Die österreichische Literatur sähe heute ohne Gerhard Fritsch ganz anders aus. Mit seinen Gedichten und seinem ersten Roman "Moos auf den Steinen" war Gerhard Fritsch zu einer der Größen der Nachkriegsliteratur geworden.

Gerhard Fritsch war zu involviert in die österreichische Literatur, um ein Außenseiter zu sein, aber er war vielleicht zu sehr involviert und wurde dadurch zum Außenseiter. Fritsch ist weniger präsent als Autor von Werken, denn als einer, der die österreichische Literatur begleitet hat. Man vergisst dabei, dass dieser Gerhard Fritsch einige Texte geschrieben hat, die beispielhaft für das einstehen, was eine Epochensignatur ausmacht, die Signatur der österreichischen Literatur nach 1945.

Gerhard Fritsch heute zu beurteilen ist nicht einfach - zumal ja das Werk nur verstreut publiziert ist. Wir hoffen, dass es einmal eine Gesamtausgabe geben wird, die Einblicke in die verschiedenen Leistungen des Autors gibt.

Mit seinen Gedichten und seinem ersten Roman "Moos auf den Steinen" ist Gerhard Fritsch zu einer der Größen der Nachkriegsliteratur geworden.

Debütroman über Österreich#

Fritschs erster Roman "Moos auf den Steinen" ist wie seine Gedichte ein Versuch, Geschichte zu erinnern, ein Versuch, der am Anfang als Versuch einer Restauration eines umfassenden Österreichbewusstseins gewertet wurde, eine Story, die nicht weiter aufregend ist. Es geht um die Restauration eines Schlosses - Schwarzwasser im Marchfeld, um die Bemühungen eines jungen Mannes, auch Geschäftigkeit dort in das Schloss hineinzubringen.

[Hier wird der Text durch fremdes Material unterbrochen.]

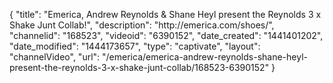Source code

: {
    "title": "Emerica, Andrew Reynolds & Shane Heyl present the Reynolds 3 x Shake Junt Collab!",
    "description": "http:\/\/emerica.com\/shoes\/",
    "channelid": "168523",
    "videoid": "6390152",
    "date_created": "1441401202",
    "date_modified": "1444173657",
    "type": "captivate",
    "layout": "channelVideo",
    "url": "\/emerica\/emerica-andrew-reynolds-shane-heyl-present-the-reynolds-3-x-shake-junt-collab\/168523-6390152"
}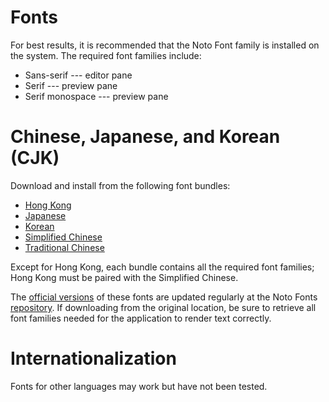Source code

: # Fonts

For best results, it is recommended that the Noto Font family is installed
on the system. The required font families include:

* Sans-serif --- editor pane
* Serif --- preview pane
* Serif monospace --- preview pane

# Chinese, Japanese, and Korean (CJK)

Download and install from the following font bundles:

* [Hong Kong](noto-hk.zip)
* [Japanese](noto-jp.zip)
* [Korean](noto-kr.zip)
* [Simplified Chinese](noto-sc.zip)
* [Traditional Chinese](noto-tc.zip)

Except for Hong Kong, each bundle contains all the required font families;
Hong Kong must be paired with the Simplified Chinese.

The [official versions](https://www.google.com/get/noto/) of these fonts
are updated regularly at the Noto Fonts
[repository](https://github.com/googlefonts/noto-fonts/). If downloading
from the original location, be sure to retrieve all font families needed
for the application to render text correctly.

# Internationalization

Fonts for other languages may work but have not been tested.

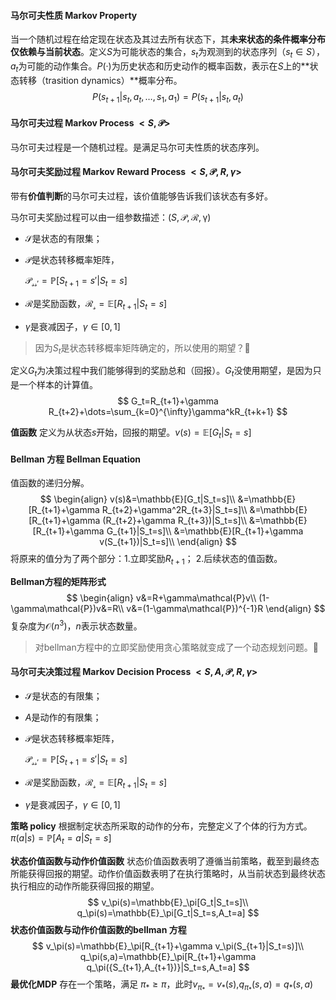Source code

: #### **马尔可夫性质**	Markov Property 

当一个随机过程在给定现在状态及其过去所有状态下，其**未来状态的条件概率分布仅依赖与当前状态**。定义$S$为可能状态的集合，$s_t$为观测到的状态序列（$s_t\in S$），$a_t$为可能的动作集合。$P(·)$为历史状态和历史动作的概率函数，表示在$S$上的**状态转移（trasition dynamics）**概率分布。
$$
P(s_{t+1}|s_t,a_t,\dots,s_1,a_1)=P(s_{t+1}|s_t,a_t)
$$
#### **马尔可夫过程**	Markov Process 	$<S,\mathcal{P}>$

马尔可夫过程是一个随机过程。是满足马尔可夫性质的状态序列。

#### **马尔可夫奖励过程**	Markov Reward Process	$<S,\mathcal{P},R,\gamma>$

带有**价值判断**的马尔可夫过程，该价值能够告诉我们该状态有多好。

马尔可夫奖励过程可以由一组参数描述：$(S,\mathcal{P},\mathcal{R},\mathcal{\gamma})$

- $\mathcal{S}$是状态的有限集；

- $\mathcal{P}$是状态转移概率矩阵，

  $\mathcal{P_{ss'}}=\mathbb{P}[S_{t+1}=s'|S_t=s]$

- $\mathcal{R}$是奖励函数，$\mathcal{R_s}=\mathbb{E}[R_{t+1}|S_t=s]$
- $\gamma$是衰减因子，$\gamma\in[0,1]$

> 因为$S_t$是状态转移概率矩阵确定的，所以使用的期望？:thinking:

定义$G_t$为决策过程中我们能够得到的奖励总和（回报）。$G_t$没使用期望，是因为只是一个样本的计算值。
$$
G_t=R_{t+1}+\gamma R_{t+2}+\dots=\sum_{k=0}^{\infty}\gamma^kR_{t+k+1}
$$

**值函数**	定义为从状态$s$开始，回报的期望。$v(s)=\mathbb{E}[G_t|S_t=s]$

#### **Bellman 方程** Bellman Equation

值函数的递归分解。
$$
\begin{align}
v(s)&=\mathbb{E}[G_t|S_t=s]\\
&=\mathbb{E}[R_{t+1}+\gamma R_{t+2}+\gamma^2R_{t+3}|S_t=s]\\
&=\mathbb{E}[R_{t+1}+\gamma (R_{t+2}+\gamma R_{t+3})|S_t=s]\\
&=\mathbb{E}[R_{t+1}+\gamma G_{t+1}|S_t=s]\\
&=\mathbb{E}[R_{t+1}+\gamma v(S_{t+1})|S_t=s]\\
\end{align}
$$
将原来的值分为了两个部分：1.立即奖励$R_{t+1}$； 2.后续状态的值函数。

**Bellman方程的矩阵形式**
$$
\begin{align}
v&=R+\gamma\mathcal{P}v\\
(1-\gamma\mathcal{P})v&=R\\
v&=(1-\gamma\mathcal{P})^{-1}R
\end{align}
$$
复杂度为$\mathcal{O}(n^3)$，$n$表示状态数量。

> 对bellman方程中的立即奖励使用贪心策略就变成了一个动态规划问题。:thinking:

#### 马尔可夫决策过程 Markov Decision Process	 $<S,A,\mathcal{P},R,\gamma>$

- $\mathcal{S}$是状态的有限集；

- $A$是动作的有限集；

- $\mathcal{P}$是状态转移概率矩阵，

  $\mathcal{P_{ss'}}=\mathbb{P}[S_{t+1}=s'|S_t=s]$

- $\mathcal{R}$是奖励函数，$\mathcal{R_s}=\mathbb{E}[R_{t+1}|S_t=s]$

- $\gamma$是衰减因子，$\gamma\in[0,1]$

**策略  policy**     根据制定状态所采取的动作的分布，完整定义了个体的行为方式。$\pi(a|s)=\mathbb{P}[A_t=a|S_t=s]$

**状态价值函数与动作价值函数**	状态价值函数表明了遵循当前策略，截至到最终态所能获得回报的期望。动作价值函数表明了在执行策略时，从当前状态到最终状态执行相应的动作所能获得回报的期望。
$$
v_\pi(s)=\mathbb{E}_\pi[G_t|S_t=s]\\
q_\pi(s)=\mathbb{E}_\pi[G_t|S_t=s,A_t=a]
$$
**状态价值函数与动作价值函数的bellman 方程**
$$
v_\pi(s)=\mathbb{E}_\pi[R_{t+1}+\gamma v_\pi(S_{t+1}|S_t=s)]\\
q_\pi(s,a)=\mathbb{E}_\pi[R_{t+1}+\gamma q_\pi({S_{t+1},A_{t+1})}|S_t=s,A_t=a]
$$
**最优化MDP**	存在一个策略，满足 $\pi_*\geq\pi$，此时$v_{\pi_*}=v_*(s)$,$q_{\pi_*}(s,a)=q_{*}(s,a)$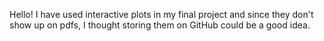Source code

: Hello! I have used interactive plots in my final project and since they don't show up on pdfs, I thought storing them on GitHub could be a good idea.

Das Schloss steht symbolisch für die österreichische Geschichte und man hat wiederholt darauf aufmerksam gemacht, dass hier die Erzählstimme eines Josef Roth hörbar würde, der diese Vergangenheit zu rekonstruieren versucht, diese untergegangene Welt der Habsburger-Monarchie. Verklärung und Kritik der Vergangenheit

Das Buch wurde ein mäßiger Erfolg, aber es stand immerhin im Mittelpunkt der literarischen Diskussion. Gerhard Fritsch war damit als Autor etabliert, als Autor, der diese Generation symbolisierte und Herbert Eisenreich, einer seiner Schriftstellerkollegen, hat einen bedeutenden Essay über die österreichische Literatur geschrieben und gerade dieses Buch als das Buch seiner Generation bezeichnet, einer Generation, die gleichsam das Erbe der Vergangenheit zu tragen habe, aber die Zukunft vor sich als etwas Undefiniertes und Unfassbares sehen müsse.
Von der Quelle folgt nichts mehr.